Dans le cadre du séminaire “Arts et Intelligences du Silence”

Absence, effacement and disappearance in the digital state

In this paper I attend to the changing relationship between Indian citizens and the ever-proliferating digital state. These changes emerge in the wake of Aadhaar, the world’s large biometrics identification programme that now enjoys a de facto mandatory status for all Indian citizens and residents. Building on Aadhaar, the Indian state has embarked on a series of interventions aimed at becoming invisible, if not absent, ironically as a way of becoming omnipresent. These interventions may be premised on techno-utopic notions of transparency and efficiency but in fact emerge from a relational mode of nullification and erasure. Shifting the perspective on the relationship between the digital and the social beyond surveillance, privacy, and security concerns, this paper instead pays attention to the erasure and nullification entailed in sovereignty-making. Through its discussion of the changing state-citizen relation under the post-biometric Indian state as a series of unfreedoms, the paper explores the excess produced in dispossession.


  • Jeudi 16 juin -  14h
  • EHESS, Bd Raspail tbc*

Dans le cadre du séminaire “Making Sense of Cancer in the Age of Genomics”

The dryness of dry labs and the calculus of hope in genomic medicine

One of the key features of contemporary biological sciences is the disappearance of ‘biological’ materials from the lab bench. Instead, a vast majority of genetics research globally relies on alphanumeric data sets, algorithms, and computational programmes. In this paper, I explore the dematerialisation of vital substance in genomics research, in relation to the research carried out for genomic medicine. I attend to the sensory, scientific, regulatory, and ethical significance of the informationalisation of life for scientists in genomic medicine and the International Cancer Genome Consortium in India. In what ways does the disappearance of biological materials from the lab hinder and facilitate a global research consortium such as ICGC? Examining the development of biostatistics and bioinformatics in India, this paper asks if a national science is indeed possible today in the days of transnational or global science.

How do these efforts of calculation based in Mendelian notions of genetic probability intersect with wider concepts of fortune and misfortune?  I aim to understand the speculative hope vested in genomic medicine in India, especially in the way it mobilises already available idioms of fortune and misfortune, and attendant risk mitigation strategies.


  • Jeudi 23 juin - 14h

Dans le cadre du séminaire “Arts et Intelligences du Silence”

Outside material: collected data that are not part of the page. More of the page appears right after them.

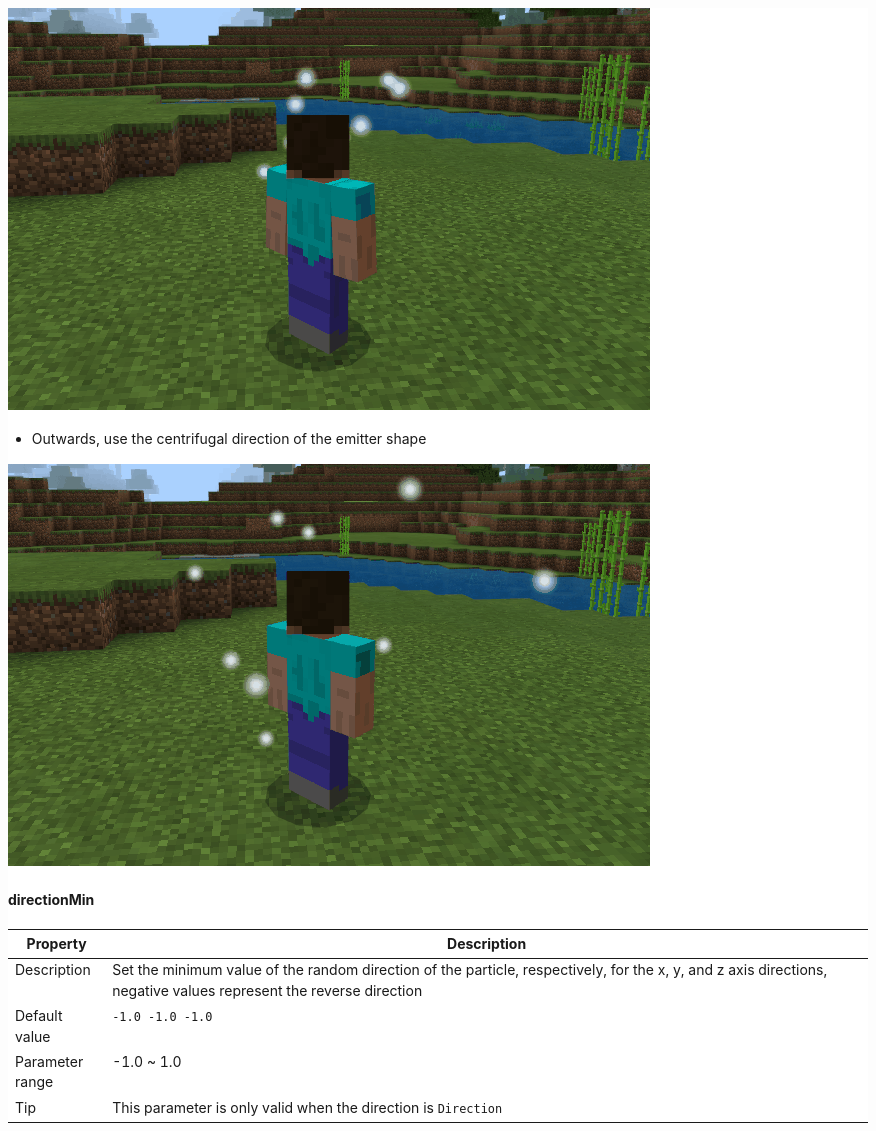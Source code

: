 ![Direction](./images/spark_ParticleInwards.gif) 

- Outwards, use the centrifugal direction of the emitter shape 

![Direction](./images/spark_ParticleOutwards.gif) 

#### directionMin 

Property | Description 
---- | ------------------------------------- 
Description | Set the minimum value of the random direction of the particle, respectively, for the x, y, and z axis directions, negative values represent the reverse direction 
Default value | `-1.0 -1.0 -1.0` 
Parameter range | -1.0 ~ 1.0 
Tip | This parameter is only valid when the direction is `Direction` 
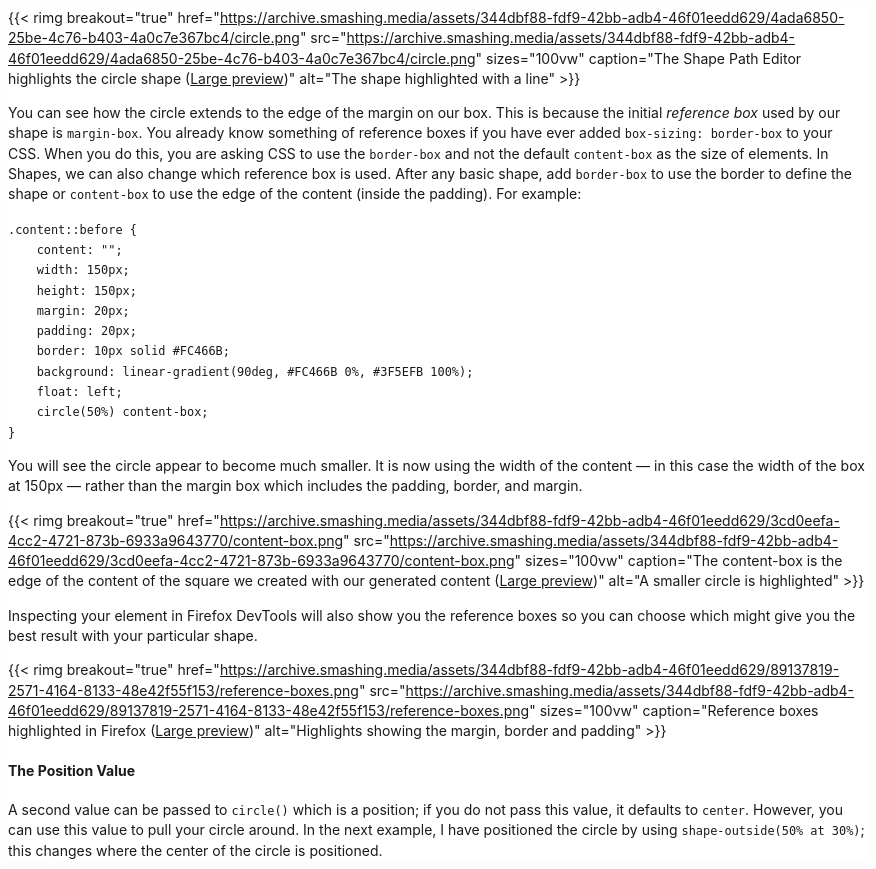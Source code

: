 {{< rimg breakout="true" href="https://archive.smashing.media/assets/344dbf88-fdf9-42bb-adb4-46f01eedd629/4ada6850-25be-4c76-b403-4a0c7e367bc4/circle.png" src="https://archive.smashing.media/assets/344dbf88-fdf9-42bb-adb4-46f01eedd629/4ada6850-25be-4c76-b403-4a0c7e367bc4/circle.png" sizes="100vw" caption="The Shape Path Editor highlights the circle shape (<a href='https://archive.smashing.media/assets/344dbf88-fdf9-42bb-adb4-46f01eedd629/4ada6850-25be-4c76-b403-4a0c7e367bc4/circle.png'>Large preview</a>)" alt="The shape highlighted with a line" >}}

You can see how the circle extends to the edge of the margin on our box. This is because the initial _reference box_ used by our shape is `margin-box`. You already know something of reference boxes if you have ever added `box-sizing: border-box` to your CSS. When you do this, you are asking CSS to use the `border-box` and not the default `content-box` as the size of elements. In Shapes, we can also change which reference box is used. After any basic shape, add `border-box` to use the border to define the shape or `content-box` to use the edge of the content (inside the padding). For example:

<div class="break-out">

<pre><code class="language-css">.content::before {
    content: "";
    width: 150px;
    height: 150px;
    margin: 20px;
    padding: 20px;
    border: 10px solid #FC466B;
    background: linear-gradient(90deg, #FC466B 0%, #3F5EFB 100%);
    float: left;
    circle(50%) content-box;
}
</code></pre></div>

You will see the circle appear to become much smaller. It is now using the width of the content &mdash; in this case the width of the box at 150px &mdash; rather than the margin box which includes the padding, border, and margin.

{{< rimg breakout="true" href="https://archive.smashing.media/assets/344dbf88-fdf9-42bb-adb4-46f01eedd629/3cd0eefa-4cc2-4721-873b-6933a9643770/content-box.png" src="https://archive.smashing.media/assets/344dbf88-fdf9-42bb-adb4-46f01eedd629/3cd0eefa-4cc2-4721-873b-6933a9643770/content-box.png" sizes="100vw" caption="The content-box is the edge of the content of the square we created with our generated content (<a href='https://archive.smashing.media/assets/344dbf88-fdf9-42bb-adb4-46f01eedd629/3cd0eefa-4cc2-4721-873b-6933a9643770/content-box.png'>Large preview</a>)" alt="A smaller circle is highlighted" >}}

Inspecting your element in Firefox DevTools will also show you the reference boxes so you can choose which might give you the best result with your particular shape.

{{< rimg breakout="true" href="https://archive.smashing.media/assets/344dbf88-fdf9-42bb-adb4-46f01eedd629/89137819-2571-4164-8133-48e42f55f153/reference-boxes.png" src="https://archive.smashing.media/assets/344dbf88-fdf9-42bb-adb4-46f01eedd629/89137819-2571-4164-8133-48e42f55f153/reference-boxes.png" sizes="100vw" caption="Reference boxes highlighted in Firefox (<a href='https://archive.smashing.media/assets/344dbf88-fdf9-42bb-adb4-46f01eedd629/89137819-2571-4164-8133-48e42f55f153/reference-boxes.png'>Large preview</a>)" alt="Highlights showing the margin, border and padding" >}}

#### The Position Value

A second value can be passed to `circle()` which is a position; if you do not pass this value, it defaults to `center`. However, you can use this value to pull your circle around. In the next example, I have positioned the circle by using `shape-outside(50% at 30%)`; this changes where the center of the circle is positioned.
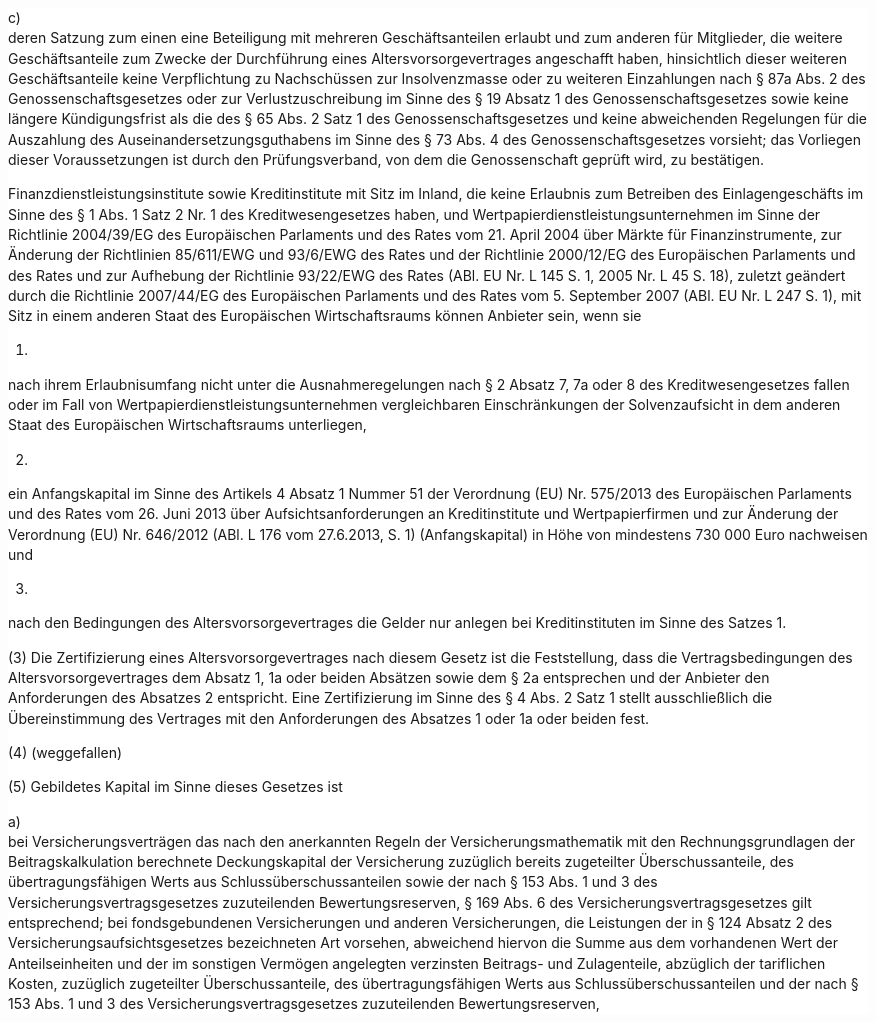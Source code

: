 c)  
deren Satzung zum einen eine Beteiligung mit mehreren Geschäftsanteilen erlaubt und zum anderen für Mitglieder, die weitere Geschäftsanteile zum Zwecke der Durchführung eines Altersvorsorgevertrages angeschafft haben, hinsichtlich dieser weiteren Geschäftsanteile keine Verpflichtung zu Nachschüssen zur Insolvenzmasse oder zu weiteren Einzahlungen nach § 87a Abs. 2 des Genossenschaftsgesetzes oder zur Verlustzuschreibung im Sinne des § 19 Absatz 1 des Genossenschaftsgesetzes sowie keine längere Kündigungsfrist als die des § 65 Abs. 2 Satz 1 des Genossenschaftsgesetzes und keine abweichenden Regelungen für die Auszahlung des Auseinandersetzungsguthabens im Sinne des § 73 Abs. 4 des Genossenschaftsgesetzes vorsieht; das Vorliegen dieser Voraussetzungen ist durch den Prüfungsverband, von dem die Genossenschaft geprüft wird, zu bestätigen.

Finanzdienstleistungsinstitute sowie Kreditinstitute mit Sitz im Inland, die keine Erlaubnis zum Betreiben des Einlagengeschäfts im Sinne des § 1 Abs. 1 Satz 2 Nr. 1 des Kreditwesengesetzes haben, und Wertpapierdienstleistungsunternehmen im Sinne der Richtlinie 2004/39/EG des Europäischen Parlaments und des Rates vom 21. April 2004 über Märkte für Finanzinstrumente, zur Änderung der Richtlinien 85/611/EWG und 93/6/EWG des Rates und der Richtlinie 2000/12/EG des Europäischen Parlaments und des Rates und zur Aufhebung der Richtlinie 93/22/EWG des Rates (ABl. EU Nr. L 145 S. 1, 2005 Nr. L 45 S. 18), zuletzt geändert durch die Richtlinie 2007/44/EG des Europäischen Parlaments und des Rates vom 5. September 2007 (ABl. EU Nr. L 247 S. 1), mit Sitz in einem anderen Staat des Europäischen Wirtschaftsraums können Anbieter sein, wenn sie

1.  
nach ihrem Erlaubnisumfang nicht unter die Ausnahmeregelungen nach § 2 Absatz 7, 7a oder 8 des Kreditwesengesetzes fallen oder im Fall von Wertpapierdienstleistungsunternehmen vergleichbaren Einschränkungen der Solvenzaufsicht in dem anderen Staat des Europäischen Wirtschaftsraums unterliegen,

2.  
ein Anfangskapital im Sinne des Artikels 4 Absatz 1 Nummer 51 der Verordnung (EU) Nr. 575/2013 des Europäischen Parlaments und des Rates vom 26. Juni 2013 über Aufsichtsanforderungen an Kreditinstitute und Wertpapierfirmen und zur Änderung der Verordnung (EU) Nr. 646/2012 (ABl. L 176 vom 27.6.2013, S. 1) (Anfangskapital) in Höhe von mindestens 730 000 Euro nachweisen und

3.  
nach den Bedingungen des Altersvorsorgevertrages die Gelder nur anlegen bei Kreditinstituten im Sinne des Satzes 1.

(3) Die Zertifizierung eines Altersvorsorgevertrages nach diesem Gesetz ist die Feststellung, dass die Vertragsbedingungen des Altersvorsorgevertrages dem Absatz 1, 1a oder beiden Absätzen sowie dem § 2a entsprechen und der Anbieter den Anforderungen des Absatzes 2 entspricht. Eine Zertifizierung im Sinne des § 4 Abs. 2 Satz 1 stellt ausschließlich die Übereinstimmung des Vertrages mit den Anforderungen des Absatzes 1 oder 1a oder beiden fest.

(4) (weggefallen)

(5) Gebildetes Kapital im Sinne dieses Gesetzes ist

a)  
bei Versicherungsverträgen das nach den anerkannten Regeln der Versicherungsmathematik mit den Rechnungsgrundlagen der Beitragskalkulation berechnete Deckungskapital der Versicherung zuzüglich bereits zugeteilter Überschussanteile, des übertragungsfähigen Werts aus Schlussüberschussanteilen sowie der nach § 153 Abs. 1 und 3 des Versicherungsvertragsgesetzes zuzuteilenden Bewertungsreserven, § 169 Abs. 6 des Versicherungsvertragsgesetzes gilt entsprechend; bei fondsgebundenen Versicherungen und anderen Versicherungen, die Leistungen der in § 124 Absatz 2 des Versicherungsaufsichtsgesetzes bezeichneten Art vorsehen, abweichend hiervon die Summe aus dem vorhandenen Wert der Anteilseinheiten und der im sonstigen Vermögen angelegten verzinsten Beitrags- und Zulagenteile, abzüglich der tariflichen Kosten, zuzüglich zugeteilter Überschussanteile, des übertragungsfähigen Werts aus Schlussüberschussanteilen und der nach § 153 Abs. 1 und 3 des Versicherungsvertragsgesetzes zuzuteilenden Bewertungsreserven,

Nullius: owning and dispossessing in contemporary India

What is left when something is taken away? Anthropologists since Marcel Mauss have been fascinated by the excess generated in giving and hau is that which exceeds the actual thing given in gift. This excess is generative of lingering relationality, of amplification or diminution of status, and of prompts that propel movement and exchange. But relatively little attention has been paid to the opposite of the gift—to what happens in the event of taking away. My book Nullius (HAU Books 2022) explores this obverse, the other excess that is generated in and through dispossession, and the relationality generated in its wake. Specifically, it presents an anthropological account of the dispossessing instincts of the Indian state as sovereignty-making and describes the relations that are created and cast anew in acts of erasure. At the heart of dispossession lies the question of ownership and any understanding of its erasure requires an understanding of owning, having, and holding, as well as what can and cannot be taken away. Who can take away and, when one’s possessions are taken away, what indeed is left?